## Task directions:
Below are entries; copy exactly the lines from the one with "La Fosbury consiste" through the one with "### Consideraciones finales", both included, and leave out the rest.

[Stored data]
- - - -
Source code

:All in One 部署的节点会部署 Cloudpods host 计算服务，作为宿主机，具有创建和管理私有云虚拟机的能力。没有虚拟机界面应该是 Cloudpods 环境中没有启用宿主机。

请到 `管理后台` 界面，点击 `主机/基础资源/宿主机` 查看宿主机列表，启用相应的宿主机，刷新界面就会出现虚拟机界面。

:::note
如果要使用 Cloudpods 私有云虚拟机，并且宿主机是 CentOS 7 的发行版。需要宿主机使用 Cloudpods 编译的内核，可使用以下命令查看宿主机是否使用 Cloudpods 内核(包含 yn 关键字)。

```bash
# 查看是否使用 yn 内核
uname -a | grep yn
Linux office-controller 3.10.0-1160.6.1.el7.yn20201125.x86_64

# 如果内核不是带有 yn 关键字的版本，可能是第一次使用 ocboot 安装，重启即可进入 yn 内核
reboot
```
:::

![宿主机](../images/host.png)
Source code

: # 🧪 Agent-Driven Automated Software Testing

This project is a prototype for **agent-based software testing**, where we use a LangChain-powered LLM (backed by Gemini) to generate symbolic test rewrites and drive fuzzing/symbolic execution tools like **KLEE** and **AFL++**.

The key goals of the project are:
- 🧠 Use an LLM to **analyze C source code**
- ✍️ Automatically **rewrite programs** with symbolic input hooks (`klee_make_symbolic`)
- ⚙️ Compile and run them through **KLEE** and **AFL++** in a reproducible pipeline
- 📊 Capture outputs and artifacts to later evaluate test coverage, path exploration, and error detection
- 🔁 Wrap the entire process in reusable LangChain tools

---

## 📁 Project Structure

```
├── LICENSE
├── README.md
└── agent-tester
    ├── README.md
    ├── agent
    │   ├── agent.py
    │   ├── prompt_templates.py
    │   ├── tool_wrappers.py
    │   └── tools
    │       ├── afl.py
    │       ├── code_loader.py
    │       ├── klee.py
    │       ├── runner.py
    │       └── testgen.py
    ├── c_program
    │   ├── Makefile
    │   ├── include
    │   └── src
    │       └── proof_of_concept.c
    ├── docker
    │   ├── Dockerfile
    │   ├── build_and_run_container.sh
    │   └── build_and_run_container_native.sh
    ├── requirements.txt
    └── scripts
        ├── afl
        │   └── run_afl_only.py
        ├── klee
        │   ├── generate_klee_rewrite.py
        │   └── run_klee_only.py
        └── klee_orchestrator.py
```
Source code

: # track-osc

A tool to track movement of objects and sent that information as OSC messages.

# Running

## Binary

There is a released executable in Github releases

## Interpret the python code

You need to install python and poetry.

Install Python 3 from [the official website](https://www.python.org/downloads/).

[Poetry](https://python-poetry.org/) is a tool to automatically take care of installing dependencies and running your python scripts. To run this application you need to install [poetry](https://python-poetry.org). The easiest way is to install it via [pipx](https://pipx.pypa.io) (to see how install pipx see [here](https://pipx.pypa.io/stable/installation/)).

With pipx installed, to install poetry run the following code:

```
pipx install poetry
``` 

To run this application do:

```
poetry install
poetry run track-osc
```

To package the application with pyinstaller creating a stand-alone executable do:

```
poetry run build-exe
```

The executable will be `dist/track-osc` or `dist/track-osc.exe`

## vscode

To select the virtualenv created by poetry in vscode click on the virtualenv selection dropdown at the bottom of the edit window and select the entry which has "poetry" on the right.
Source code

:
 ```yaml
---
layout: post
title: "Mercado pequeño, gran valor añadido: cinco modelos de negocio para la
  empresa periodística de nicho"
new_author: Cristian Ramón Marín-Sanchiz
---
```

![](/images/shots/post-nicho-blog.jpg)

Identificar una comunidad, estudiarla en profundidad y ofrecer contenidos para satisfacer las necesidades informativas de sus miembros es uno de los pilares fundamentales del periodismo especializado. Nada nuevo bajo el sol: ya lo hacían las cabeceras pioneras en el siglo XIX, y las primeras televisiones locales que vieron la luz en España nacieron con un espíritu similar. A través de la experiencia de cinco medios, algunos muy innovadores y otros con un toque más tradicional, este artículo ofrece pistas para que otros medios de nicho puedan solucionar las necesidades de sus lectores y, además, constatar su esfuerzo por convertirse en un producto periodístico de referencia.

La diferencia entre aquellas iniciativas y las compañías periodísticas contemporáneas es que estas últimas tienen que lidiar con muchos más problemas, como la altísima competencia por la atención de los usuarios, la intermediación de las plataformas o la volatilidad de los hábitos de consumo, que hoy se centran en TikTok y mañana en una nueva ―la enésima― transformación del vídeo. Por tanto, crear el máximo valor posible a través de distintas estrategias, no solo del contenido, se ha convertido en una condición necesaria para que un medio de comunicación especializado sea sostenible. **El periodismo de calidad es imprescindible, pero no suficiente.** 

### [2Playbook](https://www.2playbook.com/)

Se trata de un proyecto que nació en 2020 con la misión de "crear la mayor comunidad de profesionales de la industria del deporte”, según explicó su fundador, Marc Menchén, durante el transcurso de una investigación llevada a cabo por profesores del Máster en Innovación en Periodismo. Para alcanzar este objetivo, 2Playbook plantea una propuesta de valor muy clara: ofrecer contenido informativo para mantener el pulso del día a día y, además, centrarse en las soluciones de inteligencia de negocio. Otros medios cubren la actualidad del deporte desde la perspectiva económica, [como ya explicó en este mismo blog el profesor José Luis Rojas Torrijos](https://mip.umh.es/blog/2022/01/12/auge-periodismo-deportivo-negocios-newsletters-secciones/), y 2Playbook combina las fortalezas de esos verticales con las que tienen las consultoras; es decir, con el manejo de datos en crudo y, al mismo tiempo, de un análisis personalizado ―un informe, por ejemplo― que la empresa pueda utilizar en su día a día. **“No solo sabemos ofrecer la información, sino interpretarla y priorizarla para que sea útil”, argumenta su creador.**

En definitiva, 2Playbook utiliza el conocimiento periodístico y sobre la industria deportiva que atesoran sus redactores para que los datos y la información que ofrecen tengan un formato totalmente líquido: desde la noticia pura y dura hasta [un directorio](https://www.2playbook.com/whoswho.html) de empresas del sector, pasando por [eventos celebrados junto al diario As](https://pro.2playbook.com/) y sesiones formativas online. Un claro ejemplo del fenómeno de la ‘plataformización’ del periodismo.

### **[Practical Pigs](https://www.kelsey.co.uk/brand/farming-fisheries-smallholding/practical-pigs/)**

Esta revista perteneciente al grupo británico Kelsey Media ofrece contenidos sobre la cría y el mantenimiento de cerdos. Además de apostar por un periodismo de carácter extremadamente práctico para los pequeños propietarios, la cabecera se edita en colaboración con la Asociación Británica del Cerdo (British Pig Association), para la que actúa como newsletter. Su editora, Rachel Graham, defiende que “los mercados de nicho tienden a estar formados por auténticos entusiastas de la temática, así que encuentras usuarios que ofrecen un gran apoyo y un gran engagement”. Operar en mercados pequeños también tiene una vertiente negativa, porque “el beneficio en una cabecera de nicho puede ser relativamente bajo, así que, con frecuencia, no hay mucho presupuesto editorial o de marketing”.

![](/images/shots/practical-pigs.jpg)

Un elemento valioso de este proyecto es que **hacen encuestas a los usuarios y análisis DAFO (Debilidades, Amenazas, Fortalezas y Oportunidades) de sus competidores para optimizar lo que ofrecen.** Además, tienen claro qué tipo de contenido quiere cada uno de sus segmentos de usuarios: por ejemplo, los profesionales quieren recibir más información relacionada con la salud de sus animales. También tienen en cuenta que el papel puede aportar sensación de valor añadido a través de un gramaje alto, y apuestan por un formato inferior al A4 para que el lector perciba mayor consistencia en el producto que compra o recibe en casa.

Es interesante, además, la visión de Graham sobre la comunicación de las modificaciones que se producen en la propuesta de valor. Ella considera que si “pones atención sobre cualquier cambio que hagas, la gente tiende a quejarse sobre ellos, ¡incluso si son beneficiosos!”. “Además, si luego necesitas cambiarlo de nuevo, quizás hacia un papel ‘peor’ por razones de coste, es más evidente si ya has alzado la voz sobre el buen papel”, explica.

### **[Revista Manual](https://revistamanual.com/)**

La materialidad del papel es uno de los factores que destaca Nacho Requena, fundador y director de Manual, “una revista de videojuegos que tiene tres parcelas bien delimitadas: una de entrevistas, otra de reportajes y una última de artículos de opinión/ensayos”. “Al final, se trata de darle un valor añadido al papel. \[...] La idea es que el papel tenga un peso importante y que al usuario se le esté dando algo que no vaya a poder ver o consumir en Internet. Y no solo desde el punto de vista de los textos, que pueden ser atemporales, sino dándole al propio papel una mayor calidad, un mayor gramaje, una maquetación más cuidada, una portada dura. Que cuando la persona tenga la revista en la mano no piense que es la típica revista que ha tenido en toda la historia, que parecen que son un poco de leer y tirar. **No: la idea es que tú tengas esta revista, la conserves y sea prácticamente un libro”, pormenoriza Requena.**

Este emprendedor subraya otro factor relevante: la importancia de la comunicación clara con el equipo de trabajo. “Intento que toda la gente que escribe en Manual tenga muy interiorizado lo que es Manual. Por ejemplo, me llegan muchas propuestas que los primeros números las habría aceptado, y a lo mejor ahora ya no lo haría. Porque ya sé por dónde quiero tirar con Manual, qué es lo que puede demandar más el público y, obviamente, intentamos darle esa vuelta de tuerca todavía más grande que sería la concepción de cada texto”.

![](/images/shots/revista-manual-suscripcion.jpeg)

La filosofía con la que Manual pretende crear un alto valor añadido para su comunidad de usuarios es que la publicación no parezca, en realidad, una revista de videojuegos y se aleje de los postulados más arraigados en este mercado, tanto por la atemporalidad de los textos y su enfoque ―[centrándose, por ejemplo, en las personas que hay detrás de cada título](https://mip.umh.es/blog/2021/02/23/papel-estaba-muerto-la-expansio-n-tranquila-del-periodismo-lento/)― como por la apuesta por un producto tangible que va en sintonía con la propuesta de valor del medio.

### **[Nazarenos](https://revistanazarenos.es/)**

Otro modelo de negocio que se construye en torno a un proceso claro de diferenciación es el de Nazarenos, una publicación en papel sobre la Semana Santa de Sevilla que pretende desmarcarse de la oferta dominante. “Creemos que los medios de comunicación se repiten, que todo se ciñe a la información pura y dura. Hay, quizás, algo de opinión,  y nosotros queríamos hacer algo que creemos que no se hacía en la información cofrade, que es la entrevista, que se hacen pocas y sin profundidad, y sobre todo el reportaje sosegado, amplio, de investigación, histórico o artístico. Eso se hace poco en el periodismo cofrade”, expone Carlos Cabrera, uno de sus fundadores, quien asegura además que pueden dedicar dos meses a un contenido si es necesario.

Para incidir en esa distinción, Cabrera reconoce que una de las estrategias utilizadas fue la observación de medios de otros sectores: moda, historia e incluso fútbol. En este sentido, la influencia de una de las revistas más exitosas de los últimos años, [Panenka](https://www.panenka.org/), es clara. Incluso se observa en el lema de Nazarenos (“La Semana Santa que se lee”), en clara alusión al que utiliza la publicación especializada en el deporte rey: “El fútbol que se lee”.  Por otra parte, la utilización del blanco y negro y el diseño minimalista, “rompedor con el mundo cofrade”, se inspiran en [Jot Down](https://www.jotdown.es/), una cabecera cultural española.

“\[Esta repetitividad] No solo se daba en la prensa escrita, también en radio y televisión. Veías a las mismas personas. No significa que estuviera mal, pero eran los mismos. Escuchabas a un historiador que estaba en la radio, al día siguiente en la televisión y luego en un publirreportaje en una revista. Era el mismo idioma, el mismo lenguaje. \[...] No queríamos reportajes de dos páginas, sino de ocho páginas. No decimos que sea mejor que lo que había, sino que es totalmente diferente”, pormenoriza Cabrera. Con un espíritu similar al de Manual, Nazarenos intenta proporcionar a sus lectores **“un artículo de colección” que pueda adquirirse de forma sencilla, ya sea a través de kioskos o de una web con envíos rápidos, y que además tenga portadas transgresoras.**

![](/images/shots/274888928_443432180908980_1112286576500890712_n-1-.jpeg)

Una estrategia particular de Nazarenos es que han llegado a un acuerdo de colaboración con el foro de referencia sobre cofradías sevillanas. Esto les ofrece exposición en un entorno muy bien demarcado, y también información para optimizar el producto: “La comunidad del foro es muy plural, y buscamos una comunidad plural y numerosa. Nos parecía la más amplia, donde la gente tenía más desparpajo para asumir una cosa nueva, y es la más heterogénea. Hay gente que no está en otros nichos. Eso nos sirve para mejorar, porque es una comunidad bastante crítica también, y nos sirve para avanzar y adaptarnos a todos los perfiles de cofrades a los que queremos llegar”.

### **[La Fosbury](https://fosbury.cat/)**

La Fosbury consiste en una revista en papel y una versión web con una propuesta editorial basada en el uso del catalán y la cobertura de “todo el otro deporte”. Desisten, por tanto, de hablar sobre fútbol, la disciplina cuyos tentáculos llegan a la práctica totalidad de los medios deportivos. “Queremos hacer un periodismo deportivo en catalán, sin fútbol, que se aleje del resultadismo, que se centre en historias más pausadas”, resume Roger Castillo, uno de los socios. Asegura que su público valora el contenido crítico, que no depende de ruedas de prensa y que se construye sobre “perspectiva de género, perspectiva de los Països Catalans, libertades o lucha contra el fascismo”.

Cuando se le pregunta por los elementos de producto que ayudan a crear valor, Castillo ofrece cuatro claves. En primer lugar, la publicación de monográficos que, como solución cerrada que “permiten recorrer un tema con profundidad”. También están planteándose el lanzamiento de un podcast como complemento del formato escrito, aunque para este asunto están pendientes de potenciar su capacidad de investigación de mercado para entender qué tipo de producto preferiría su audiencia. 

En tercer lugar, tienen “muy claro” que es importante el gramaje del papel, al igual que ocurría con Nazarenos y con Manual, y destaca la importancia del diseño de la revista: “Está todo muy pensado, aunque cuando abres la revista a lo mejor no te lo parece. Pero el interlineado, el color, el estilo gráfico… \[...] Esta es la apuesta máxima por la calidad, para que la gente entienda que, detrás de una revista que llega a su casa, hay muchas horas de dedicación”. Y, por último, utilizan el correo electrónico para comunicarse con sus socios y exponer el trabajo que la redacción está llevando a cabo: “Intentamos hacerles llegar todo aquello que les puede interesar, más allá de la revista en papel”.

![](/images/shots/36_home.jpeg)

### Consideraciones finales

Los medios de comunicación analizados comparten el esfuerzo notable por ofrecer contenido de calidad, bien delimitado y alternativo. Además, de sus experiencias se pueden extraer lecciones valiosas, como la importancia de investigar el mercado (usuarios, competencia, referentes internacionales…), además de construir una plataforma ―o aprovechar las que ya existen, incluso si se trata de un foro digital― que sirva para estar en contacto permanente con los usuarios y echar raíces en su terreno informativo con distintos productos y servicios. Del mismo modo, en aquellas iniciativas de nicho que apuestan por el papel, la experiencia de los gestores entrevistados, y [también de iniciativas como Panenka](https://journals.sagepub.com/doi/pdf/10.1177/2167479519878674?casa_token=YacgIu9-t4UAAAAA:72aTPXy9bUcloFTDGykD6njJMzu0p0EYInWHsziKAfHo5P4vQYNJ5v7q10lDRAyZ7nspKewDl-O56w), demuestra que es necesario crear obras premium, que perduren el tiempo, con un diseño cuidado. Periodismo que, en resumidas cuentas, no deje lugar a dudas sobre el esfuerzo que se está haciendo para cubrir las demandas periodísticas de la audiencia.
- - - -
## Task result:
La Fosbury consiste en una revista en papel y una versión web con una propuesta editorial basada en el uso del catalán y la cobertura de “todo el otro deporte”. Desisten, por tanto, de hablar sobre fútbol, la disciplina cuyos tentáculos llegan a la práctica totalidad de los medios deportivos. “Queremos hacer un periodismo deportivo en catalán, sin fútbol, que se aleje del resultadismo, que se centre en historias más pausadas”, resume Roger Castillo, uno de los socios. Asegura que su público valora el contenido crítico, que no depende de ruedas de prensa y que se construye sobre “perspectiva de género, perspectiva de los Països Catalans, libertades o lucha contra el fascismo”.

Cuando se le pregunta por los elementos de producto que ayudan a crear valor, Castillo ofrece cuatro claves. En primer lugar, la publicación de monográficos que, como solución cerrada que “permiten recorrer un tema con profundidad”. También están planteándose el lanzamiento de un podcast como complemento del formato escrito, aunque para este asunto están pendientes de potenciar su capacidad de investigación de mercado para entender qué tipo de producto preferiría su audiencia. 

En tercer lugar, tienen “muy claro” que es importante el gramaje del papel, al igual que ocurría con Nazarenos y con Manual, y destaca la importancia del diseño de la revista: “Está todo muy pensado, aunque cuando abres la revista a lo mejor no te lo parece. Pero el interlineado, el color, el estilo gráfico… \[...] Esta es la apuesta máxima por la calidad, para que la gente entienda que, detrás de una revista que llega a su casa, hay muchas horas de dedicación”. Y, por último, utilizan el correo electrónico para comunicarse con sus socios y exponer el trabajo que la redacción está llevando a cabo: “Intentamos hacerles llegar todo aquello que les puede interesar, más allá de la revista en papel”.

![](/images/shots/36_home.jpeg)

### Consideraciones finales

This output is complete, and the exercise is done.